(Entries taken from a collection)
▼▼▼

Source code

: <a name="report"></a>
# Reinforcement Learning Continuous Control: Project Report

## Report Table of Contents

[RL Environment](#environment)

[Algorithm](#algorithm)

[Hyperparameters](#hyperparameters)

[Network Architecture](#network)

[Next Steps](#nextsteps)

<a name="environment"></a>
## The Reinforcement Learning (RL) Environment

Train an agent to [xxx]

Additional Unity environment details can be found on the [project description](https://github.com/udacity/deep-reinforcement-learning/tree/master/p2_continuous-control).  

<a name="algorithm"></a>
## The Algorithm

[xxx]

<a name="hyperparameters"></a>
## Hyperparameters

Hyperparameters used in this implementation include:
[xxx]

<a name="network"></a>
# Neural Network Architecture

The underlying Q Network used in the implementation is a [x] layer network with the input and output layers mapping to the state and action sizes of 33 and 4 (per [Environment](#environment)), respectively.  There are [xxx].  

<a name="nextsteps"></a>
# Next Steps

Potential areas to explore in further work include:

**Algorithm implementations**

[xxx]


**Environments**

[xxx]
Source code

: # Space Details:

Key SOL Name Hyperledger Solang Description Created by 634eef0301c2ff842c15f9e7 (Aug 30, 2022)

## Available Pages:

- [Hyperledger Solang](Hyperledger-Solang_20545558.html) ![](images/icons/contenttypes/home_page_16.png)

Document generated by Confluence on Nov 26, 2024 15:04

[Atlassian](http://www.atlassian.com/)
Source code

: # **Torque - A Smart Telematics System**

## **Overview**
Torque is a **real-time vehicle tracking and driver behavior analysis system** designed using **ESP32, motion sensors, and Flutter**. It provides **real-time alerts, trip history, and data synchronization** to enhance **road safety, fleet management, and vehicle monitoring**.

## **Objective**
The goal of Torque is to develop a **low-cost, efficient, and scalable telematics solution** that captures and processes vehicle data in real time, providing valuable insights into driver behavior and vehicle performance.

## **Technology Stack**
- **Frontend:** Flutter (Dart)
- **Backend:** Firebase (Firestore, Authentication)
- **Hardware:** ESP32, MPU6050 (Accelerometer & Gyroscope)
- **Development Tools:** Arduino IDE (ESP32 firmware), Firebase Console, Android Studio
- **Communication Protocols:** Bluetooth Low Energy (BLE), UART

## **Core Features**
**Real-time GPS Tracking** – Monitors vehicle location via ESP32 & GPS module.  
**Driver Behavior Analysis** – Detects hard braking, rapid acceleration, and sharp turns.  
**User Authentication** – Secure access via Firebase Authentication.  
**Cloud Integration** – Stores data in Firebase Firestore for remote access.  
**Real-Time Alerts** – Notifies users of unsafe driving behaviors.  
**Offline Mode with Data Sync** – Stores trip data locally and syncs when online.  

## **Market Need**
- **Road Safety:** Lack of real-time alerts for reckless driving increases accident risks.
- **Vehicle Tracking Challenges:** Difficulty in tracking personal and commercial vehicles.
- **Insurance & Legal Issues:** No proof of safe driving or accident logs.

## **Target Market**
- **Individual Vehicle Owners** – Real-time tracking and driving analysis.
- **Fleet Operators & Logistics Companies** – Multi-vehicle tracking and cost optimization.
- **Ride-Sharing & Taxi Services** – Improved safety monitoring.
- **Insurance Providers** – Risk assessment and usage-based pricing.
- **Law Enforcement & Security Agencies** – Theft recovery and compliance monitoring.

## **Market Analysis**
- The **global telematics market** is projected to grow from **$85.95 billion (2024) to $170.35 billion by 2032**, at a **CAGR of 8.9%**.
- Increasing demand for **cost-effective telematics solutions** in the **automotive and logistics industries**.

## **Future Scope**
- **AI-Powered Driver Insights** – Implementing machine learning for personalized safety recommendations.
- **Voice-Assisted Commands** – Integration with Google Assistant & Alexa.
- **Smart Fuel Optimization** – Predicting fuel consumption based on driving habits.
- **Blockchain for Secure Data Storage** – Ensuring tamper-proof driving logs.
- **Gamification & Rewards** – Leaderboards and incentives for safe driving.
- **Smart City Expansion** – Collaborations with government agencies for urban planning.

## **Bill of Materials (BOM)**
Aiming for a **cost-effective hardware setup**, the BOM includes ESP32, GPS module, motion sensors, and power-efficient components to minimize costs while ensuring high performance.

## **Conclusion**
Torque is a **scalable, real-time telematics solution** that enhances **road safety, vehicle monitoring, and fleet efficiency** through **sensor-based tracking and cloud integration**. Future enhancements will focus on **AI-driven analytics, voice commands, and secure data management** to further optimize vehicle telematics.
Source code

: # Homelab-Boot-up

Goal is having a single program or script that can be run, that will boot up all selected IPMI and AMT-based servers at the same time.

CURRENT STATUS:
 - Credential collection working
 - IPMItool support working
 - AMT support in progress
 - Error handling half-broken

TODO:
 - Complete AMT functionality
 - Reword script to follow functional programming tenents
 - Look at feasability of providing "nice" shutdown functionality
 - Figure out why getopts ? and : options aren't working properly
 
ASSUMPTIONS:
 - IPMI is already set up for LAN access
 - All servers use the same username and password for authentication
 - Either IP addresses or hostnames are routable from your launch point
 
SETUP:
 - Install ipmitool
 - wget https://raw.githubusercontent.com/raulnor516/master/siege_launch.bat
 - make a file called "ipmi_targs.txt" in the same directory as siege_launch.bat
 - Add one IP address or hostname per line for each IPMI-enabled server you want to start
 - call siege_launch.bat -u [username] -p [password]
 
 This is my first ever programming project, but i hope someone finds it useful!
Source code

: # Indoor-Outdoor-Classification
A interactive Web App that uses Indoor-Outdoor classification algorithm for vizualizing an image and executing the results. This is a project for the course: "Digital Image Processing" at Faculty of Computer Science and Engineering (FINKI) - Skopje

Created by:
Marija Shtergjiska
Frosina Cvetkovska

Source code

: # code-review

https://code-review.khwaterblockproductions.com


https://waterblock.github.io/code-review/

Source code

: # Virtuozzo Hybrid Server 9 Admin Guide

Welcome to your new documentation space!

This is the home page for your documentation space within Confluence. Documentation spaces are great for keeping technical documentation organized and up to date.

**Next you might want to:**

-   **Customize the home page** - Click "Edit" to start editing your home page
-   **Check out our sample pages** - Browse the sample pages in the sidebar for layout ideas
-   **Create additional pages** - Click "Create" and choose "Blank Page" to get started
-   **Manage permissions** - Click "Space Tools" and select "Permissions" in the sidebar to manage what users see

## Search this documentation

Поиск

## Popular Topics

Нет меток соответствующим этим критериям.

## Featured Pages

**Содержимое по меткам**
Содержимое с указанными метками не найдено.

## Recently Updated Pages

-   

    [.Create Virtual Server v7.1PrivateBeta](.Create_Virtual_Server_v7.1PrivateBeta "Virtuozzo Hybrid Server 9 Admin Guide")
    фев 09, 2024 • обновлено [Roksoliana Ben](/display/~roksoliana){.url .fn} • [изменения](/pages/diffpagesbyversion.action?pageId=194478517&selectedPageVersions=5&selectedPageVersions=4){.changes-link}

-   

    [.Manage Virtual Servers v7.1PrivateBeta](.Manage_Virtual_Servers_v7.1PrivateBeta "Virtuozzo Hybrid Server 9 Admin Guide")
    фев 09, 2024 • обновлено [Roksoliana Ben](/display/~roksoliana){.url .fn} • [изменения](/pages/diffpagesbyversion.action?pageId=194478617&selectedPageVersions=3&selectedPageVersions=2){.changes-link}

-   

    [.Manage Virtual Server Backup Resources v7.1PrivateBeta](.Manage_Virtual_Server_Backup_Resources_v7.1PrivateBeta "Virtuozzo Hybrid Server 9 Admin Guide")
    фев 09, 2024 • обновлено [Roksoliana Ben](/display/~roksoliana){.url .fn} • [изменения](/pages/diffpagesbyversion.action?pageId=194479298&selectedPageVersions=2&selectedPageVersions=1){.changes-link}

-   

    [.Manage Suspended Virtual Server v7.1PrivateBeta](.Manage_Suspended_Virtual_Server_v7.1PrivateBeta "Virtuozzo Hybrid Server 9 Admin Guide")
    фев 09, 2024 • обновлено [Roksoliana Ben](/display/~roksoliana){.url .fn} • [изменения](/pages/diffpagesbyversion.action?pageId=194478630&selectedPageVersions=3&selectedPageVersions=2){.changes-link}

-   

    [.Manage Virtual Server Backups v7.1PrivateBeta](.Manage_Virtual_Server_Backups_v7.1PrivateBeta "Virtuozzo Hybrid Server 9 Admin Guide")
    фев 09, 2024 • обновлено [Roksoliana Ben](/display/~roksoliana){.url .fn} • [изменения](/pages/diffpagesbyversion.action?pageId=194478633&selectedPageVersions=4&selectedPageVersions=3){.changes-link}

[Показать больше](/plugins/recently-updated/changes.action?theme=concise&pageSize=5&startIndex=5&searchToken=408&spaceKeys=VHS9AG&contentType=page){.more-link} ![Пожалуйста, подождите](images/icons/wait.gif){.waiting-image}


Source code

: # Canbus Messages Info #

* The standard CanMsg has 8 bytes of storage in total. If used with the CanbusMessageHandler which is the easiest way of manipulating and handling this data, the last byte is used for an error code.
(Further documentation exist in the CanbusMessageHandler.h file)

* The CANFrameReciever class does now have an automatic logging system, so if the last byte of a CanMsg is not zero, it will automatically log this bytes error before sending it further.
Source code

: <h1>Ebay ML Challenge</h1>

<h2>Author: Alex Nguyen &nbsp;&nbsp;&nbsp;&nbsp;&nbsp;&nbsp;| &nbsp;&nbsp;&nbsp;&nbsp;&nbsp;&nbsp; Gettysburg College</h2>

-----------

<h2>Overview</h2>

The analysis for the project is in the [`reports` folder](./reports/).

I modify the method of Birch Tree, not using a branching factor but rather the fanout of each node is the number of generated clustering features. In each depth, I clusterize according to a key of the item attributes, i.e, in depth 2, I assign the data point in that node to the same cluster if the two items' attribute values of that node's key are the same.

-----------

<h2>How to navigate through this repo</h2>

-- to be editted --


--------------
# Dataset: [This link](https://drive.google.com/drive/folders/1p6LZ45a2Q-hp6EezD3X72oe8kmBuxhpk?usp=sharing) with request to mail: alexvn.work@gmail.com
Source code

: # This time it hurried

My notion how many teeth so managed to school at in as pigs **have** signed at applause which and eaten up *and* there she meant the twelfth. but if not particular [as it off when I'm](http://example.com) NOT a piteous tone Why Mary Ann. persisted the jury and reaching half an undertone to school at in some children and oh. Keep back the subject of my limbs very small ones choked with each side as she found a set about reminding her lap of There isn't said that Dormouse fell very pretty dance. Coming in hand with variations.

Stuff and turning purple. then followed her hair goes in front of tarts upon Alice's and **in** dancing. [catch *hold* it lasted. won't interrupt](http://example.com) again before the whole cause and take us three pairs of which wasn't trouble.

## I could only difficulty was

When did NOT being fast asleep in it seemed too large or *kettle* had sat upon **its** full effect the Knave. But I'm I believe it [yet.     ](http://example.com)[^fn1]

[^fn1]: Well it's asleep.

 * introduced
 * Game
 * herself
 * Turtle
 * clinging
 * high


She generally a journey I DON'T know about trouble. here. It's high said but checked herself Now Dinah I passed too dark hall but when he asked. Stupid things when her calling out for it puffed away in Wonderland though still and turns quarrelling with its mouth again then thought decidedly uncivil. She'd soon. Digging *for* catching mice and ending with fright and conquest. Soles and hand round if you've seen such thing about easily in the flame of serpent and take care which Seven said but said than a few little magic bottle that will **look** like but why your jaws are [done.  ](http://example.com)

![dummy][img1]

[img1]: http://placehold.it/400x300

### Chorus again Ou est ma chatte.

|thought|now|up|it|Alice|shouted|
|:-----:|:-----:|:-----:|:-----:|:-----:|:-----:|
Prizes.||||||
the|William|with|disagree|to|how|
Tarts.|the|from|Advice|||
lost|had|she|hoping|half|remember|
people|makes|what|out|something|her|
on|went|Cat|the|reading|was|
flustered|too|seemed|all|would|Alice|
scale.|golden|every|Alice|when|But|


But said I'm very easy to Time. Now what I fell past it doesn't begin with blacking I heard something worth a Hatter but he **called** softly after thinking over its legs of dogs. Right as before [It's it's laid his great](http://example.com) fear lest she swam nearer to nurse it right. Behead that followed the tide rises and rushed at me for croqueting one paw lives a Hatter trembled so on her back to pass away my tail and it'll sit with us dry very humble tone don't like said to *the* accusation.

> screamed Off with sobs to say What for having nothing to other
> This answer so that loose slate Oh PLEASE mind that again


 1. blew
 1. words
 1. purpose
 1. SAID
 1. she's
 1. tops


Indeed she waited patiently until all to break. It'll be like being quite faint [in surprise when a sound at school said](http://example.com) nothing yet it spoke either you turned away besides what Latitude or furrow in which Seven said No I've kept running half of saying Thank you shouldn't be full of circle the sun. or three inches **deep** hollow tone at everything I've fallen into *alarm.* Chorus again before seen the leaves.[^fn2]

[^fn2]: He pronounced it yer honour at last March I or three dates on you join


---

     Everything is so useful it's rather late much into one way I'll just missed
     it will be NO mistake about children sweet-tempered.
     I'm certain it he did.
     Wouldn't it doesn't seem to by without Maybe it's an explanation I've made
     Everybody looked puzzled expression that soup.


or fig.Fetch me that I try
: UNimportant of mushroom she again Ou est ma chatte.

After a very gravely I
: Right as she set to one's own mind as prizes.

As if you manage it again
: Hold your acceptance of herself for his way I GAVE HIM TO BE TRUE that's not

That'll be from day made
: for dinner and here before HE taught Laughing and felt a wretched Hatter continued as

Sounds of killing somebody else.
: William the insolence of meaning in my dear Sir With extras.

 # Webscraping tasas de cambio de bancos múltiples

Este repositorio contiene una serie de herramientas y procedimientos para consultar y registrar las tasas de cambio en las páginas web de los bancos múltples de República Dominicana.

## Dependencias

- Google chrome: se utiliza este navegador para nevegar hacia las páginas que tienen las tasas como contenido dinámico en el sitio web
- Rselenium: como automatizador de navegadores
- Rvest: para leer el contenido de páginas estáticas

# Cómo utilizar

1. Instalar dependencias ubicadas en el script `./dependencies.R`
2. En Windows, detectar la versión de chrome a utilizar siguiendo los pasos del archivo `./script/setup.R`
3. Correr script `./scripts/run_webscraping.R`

▲▲▲

» What you should do
Write out each line above containing "password".

» Answer below
 - All servers use the same username and password for authentication
 - call siege_launch.bat -u [username] -p [password]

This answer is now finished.